REQUIRED ACTION
Copy out all lines from the entries below in which "Python" occurs.
BEGIN TASK INPUTS
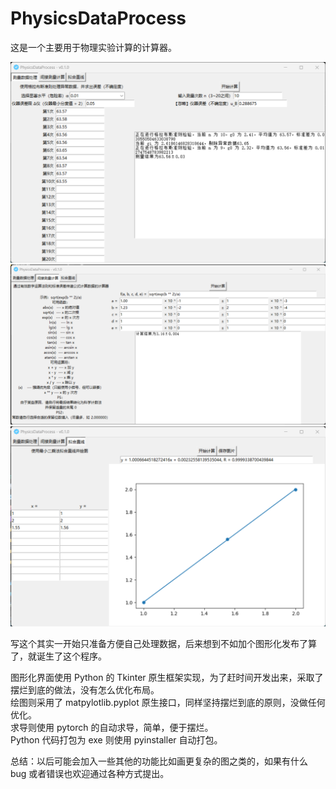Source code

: # PhysicsDataProcess

这是一个主要用于物理实验计算的计算器。

![](resources/1.png)
![](resources/2.png)
![](resources/3.png)


写这个其实一开始只准备方便自己处理数据，后来想到不如加个图形化发布了算了，就诞生了这个程序。  

图形化界面使用 Python 的 Tkinter 原生框架实现，为了赶时间开发出来，采取了摆烂到底的做法，没有怎么优化布局。  
绘图则采用了 matpylotlib.pyplot 原生接口，同样坚持摆烂到底的原则，没做任何优化。  
求导则使用 pytorch 的自动求导，简单，便于摆烂。   
Python 代码打包为 exe 则使用 pyinstaller 自动打包。  

总结：以后可能会加入一些其他的功能比如画更复杂的图之类的，如果有什么 bug 或者错误也欢迎通过各种方式提出。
END TASK INPUTS
RESPONSE
图形化界面使用 Python 的 Tkinter 原生框架实现，为了赶时间开发出来，采取了摆烂到底的做法，没有怎么优化布局。  
Python 代码打包为 exe 则使用 pyinstaller 自动打包。  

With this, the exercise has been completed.